Uma comissão foi formada para debater com o chefe da pasta a implementação do plano de cargos, carreira e salários dos servidores da Assistência Social do município de Natal, a convocação de concursados, a readequação dos serviços, como manutenção das escalas de trabalho e sanitização e dedetização dos locais de serviço, bem como as condições de trabalho dos cuidadores, orientadores sociais e assistentes administrativos.


Além das reivindicações coletivas, de salário, cumprimento da data base e condições de trabalho, representando os orientadores sociais, Bismarc apresentou a demanda de convocação de novos profissionais frente a uma defasagem de recursos humanos e a necessidade de garantia de proteção para execução do trabalho, especialmente neste momento de pandemia.

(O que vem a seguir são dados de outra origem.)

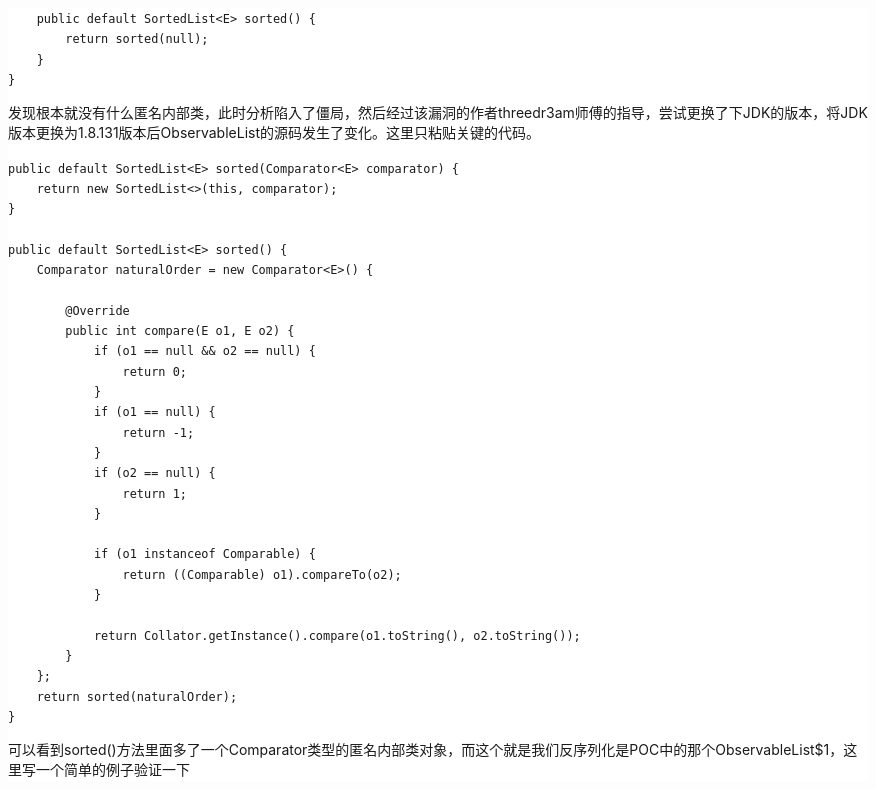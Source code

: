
 ```
    public default SortedList<E> sorted() {
        return sorted(null);
    }
}
```

发现根本就没有什么匿名内部类，此时分析陷入了僵局，然后经过该漏洞的作者threedr3am师傅的指导，尝试更换了下JDK的版本，将JDK版本更换为1.8.131版本后ObservableList的源码发生了变化。这里只粘贴关键的代码。

```
public default SortedList<E> sorted(Comparator<E> comparator) {
    return new SortedList<>(this, comparator);
}

public default SortedList<E> sorted() {
    Comparator naturalOrder = new Comparator<E>() {

        @Override
        public int compare(E o1, E o2) {
            if (o1 == null && o2 == null) {
                return 0;
            }
            if (o1 == null) {
                return -1;
            }
            if (o2 == null) {
                return 1;
            }

            if (o1 instanceof Comparable) {
                return ((Comparable) o1).compareTo(o2);
            }

            return Collator.getInstance().compare(o1.toString(), o2.toString());
        }
    };
    return sorted(naturalOrder);
}
```

可以看到sorted()方法里面多了一个Comparator类型的匿名内部类对象，而这个就是我们反序列化是POC中的那个ObservableList$1，这里写一个简单的例子验证一下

Com salários abaixo do mínimo, a especificidade da realidade de trabalho e salário dos os assistentes administrativos foi apresentada pelo servidor Alberto Sobral. “Nosso salário está hoje abaixo do mínimo e é complementado por um abono adicional que não entra nem para cálculos de quinquênio. Estamos com salário defasado ao extremo”.


Em relação aos cuidadores sociais, Ygor levantou a urgência de convocação de novos profissionais. “Há uma necessidade urgente nos serviços e há cargos vagos aguardando novos servidores”, pontuou. Reiterando os demais, falou das condições de trabalho e apontou a necessidade de readequação das unidades para viabilizar “a prestação de um serviço público de qualidade”.

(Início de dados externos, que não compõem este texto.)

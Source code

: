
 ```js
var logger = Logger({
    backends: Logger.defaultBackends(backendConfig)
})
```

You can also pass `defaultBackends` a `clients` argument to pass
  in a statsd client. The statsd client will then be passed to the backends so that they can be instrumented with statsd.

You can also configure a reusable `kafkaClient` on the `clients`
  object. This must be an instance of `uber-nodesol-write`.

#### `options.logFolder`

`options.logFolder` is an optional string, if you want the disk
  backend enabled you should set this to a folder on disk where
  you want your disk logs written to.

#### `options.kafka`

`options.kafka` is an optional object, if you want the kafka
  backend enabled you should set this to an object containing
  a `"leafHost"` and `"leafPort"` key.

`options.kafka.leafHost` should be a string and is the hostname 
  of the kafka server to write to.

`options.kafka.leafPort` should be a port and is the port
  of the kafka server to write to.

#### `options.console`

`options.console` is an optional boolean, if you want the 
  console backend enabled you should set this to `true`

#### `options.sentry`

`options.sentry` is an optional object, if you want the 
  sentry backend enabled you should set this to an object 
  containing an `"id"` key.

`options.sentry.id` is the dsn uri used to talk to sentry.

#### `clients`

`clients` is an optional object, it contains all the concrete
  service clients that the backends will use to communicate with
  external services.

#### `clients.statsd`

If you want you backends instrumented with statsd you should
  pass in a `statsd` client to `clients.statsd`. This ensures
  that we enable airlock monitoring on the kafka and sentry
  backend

Enquanto representante do SUAS na comissão, a assistente social Samya Martins apresentou a reivindicação pela celeridade na implementação da carreira. Uma minuta com o projeto já foi protocolada na Semtas para que seja dado encaminhamento ao processo. A prefeitura, no entanto, cobra uma análise financeira que a implantação dessa carreira vai gerar.


“Há dois anos buscamos que a Semtas e a Semad nos envie os dados completos com as informações solicitadas”, esclarece a diretora do Sinsenat, a assistente social Eliane Silva.

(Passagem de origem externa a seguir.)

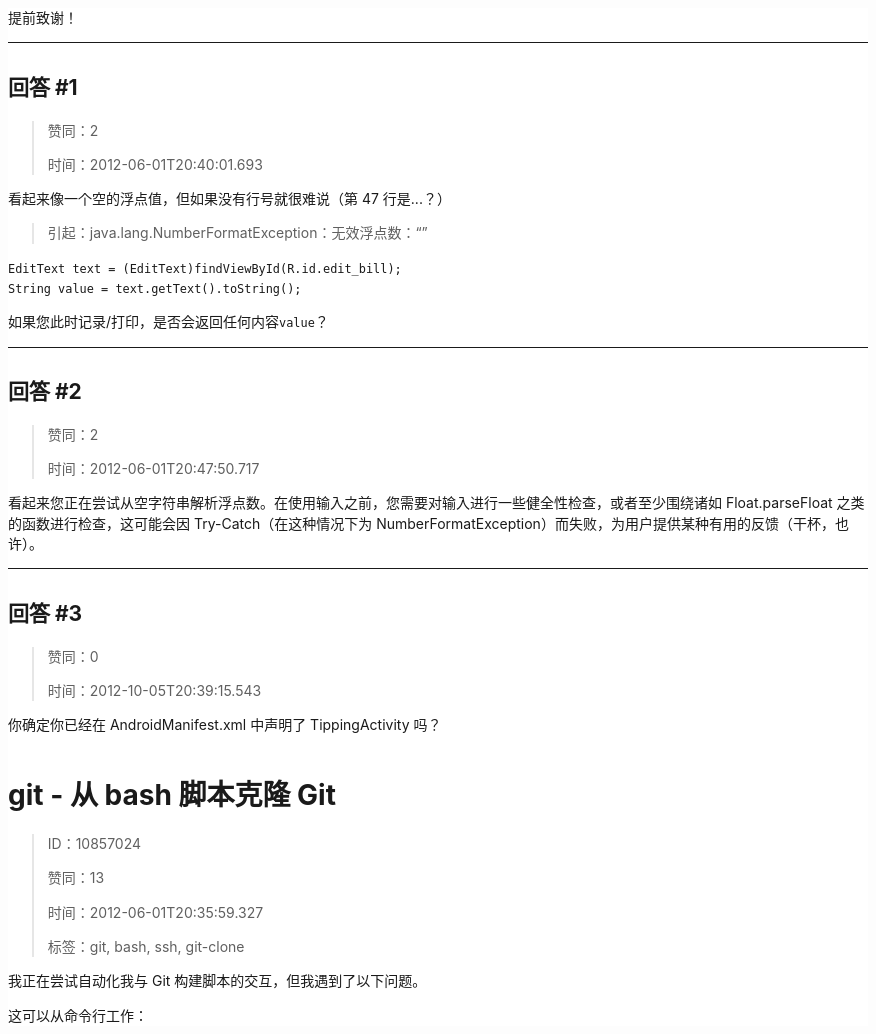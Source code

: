 提前致谢！

* * *

## 回答 #1

> 赞同：2
> 
> 时间：2012-06-01T20:40:01.693

看起来像一个空的浮点值，但如果没有行号就很难说（第 47 行是...？）

> 引起：java.lang.NumberFormatException：无效浮点数：“”

```
EditText text = (EditText)findViewById(R.id.edit_bill);
String value = text.getText().toString(); 
```

如果您此时记录/打印，是否会返回任何内容`value`？

* * *

## 回答 #2

> 赞同：2
> 
> 时间：2012-06-01T20:47:50.717

看起来您正在尝试从空字符串解析浮点数。在使用输入之前，您需要对输入进行一些健全性检查，或者至少围绕诸如 Float.parseFloat 之类的函数进行检查，这可能会因 Try-Catch（在这种情况下为 NumberFormatException）而失败，为用户提供某种有用的反馈（干杯，也许）。

* * *

## 回答 #3

> 赞同：0
> 
> 时间：2012-10-05T20:39:15.543

你确定你已经在 AndroidManifest.xml 中声明了 TippingActivity 吗？

# git - 从 bash 脚本克隆 Git

> ID：10857024
> 
> 赞同：13
> 
> 时间：2012-06-01T20:35:59.327
> 
> 标签：git, bash, ssh, git-clone

我正在尝试自动化我与 Git 构建脚本的交互，但我遇到了以下问题。

这可以从命令行工作：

O último a falar foi o secretário Adjuto Dias de Araújo Neto. Ele solicitou que as demandas específicas de cada área profissional fossem entregues por escrito para, então, marcar um novo encontro para apontar os encaminhamentos às demandas apresentadas.


Em relação à reivindicação da manutenção da escala de trabalho, o secretário disse que cumprirá o decreto do prefeito Álvaro Dias, “que é taxativo em restabelecer o retorno ao expediente normal”, mas que está analisando a realidade de cada setor para que não haja aglomeração nos ambientes de trabalho.


Como servidor público, o secretário fez críticas à reforma administrativa que está em discussão no Congresso Nacional por “retirar direitos hoje garantidos aos servidores”.


O encontro terminou com a cobrança do sindicato por respostas na próxima reunião que deverá ser marcada para um prazo médio de 20 dias.